Available data: Begin
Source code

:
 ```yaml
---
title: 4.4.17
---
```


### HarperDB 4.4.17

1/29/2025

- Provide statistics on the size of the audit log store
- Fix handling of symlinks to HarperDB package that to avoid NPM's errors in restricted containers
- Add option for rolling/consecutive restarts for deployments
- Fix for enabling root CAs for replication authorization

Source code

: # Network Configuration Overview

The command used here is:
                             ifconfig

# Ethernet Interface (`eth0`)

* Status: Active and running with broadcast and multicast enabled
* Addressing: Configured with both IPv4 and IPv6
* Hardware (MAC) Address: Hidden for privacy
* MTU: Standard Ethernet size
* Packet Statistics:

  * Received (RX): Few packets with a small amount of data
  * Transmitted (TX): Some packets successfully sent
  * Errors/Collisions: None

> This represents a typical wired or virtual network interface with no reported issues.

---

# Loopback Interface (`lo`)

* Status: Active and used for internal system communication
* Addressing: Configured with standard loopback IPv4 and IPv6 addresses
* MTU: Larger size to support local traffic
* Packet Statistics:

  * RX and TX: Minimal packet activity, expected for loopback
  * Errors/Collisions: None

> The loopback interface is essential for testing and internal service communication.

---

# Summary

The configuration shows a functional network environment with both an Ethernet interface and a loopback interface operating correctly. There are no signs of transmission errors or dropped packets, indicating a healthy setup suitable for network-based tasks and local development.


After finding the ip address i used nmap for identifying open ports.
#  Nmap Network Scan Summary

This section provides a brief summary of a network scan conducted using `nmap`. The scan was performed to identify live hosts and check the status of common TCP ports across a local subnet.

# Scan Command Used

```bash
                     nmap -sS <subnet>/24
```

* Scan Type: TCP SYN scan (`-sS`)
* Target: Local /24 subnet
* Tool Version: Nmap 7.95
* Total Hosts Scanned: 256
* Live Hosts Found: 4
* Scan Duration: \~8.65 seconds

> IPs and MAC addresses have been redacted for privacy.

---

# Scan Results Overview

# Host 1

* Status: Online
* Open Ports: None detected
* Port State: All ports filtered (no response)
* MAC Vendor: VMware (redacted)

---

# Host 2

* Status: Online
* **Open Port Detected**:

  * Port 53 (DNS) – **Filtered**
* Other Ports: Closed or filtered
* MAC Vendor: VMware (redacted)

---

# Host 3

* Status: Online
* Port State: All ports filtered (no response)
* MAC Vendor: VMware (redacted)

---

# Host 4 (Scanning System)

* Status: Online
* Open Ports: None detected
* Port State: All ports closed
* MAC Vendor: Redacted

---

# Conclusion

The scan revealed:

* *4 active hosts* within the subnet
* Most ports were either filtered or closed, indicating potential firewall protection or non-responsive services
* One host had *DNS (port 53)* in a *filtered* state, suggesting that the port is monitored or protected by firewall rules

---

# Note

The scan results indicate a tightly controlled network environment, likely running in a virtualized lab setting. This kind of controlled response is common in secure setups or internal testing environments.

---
Available data: End
■ **About this task**:
Report, from the entries above, each line where "running" is found.

■ **Response**:
* Status: Active and running with broadcast and multicast enabled
The scan results indicate a tightly controlled network environment, likely running in a virtualized lab setting. This kind of controlled response is common in secure setups or internal testing environments.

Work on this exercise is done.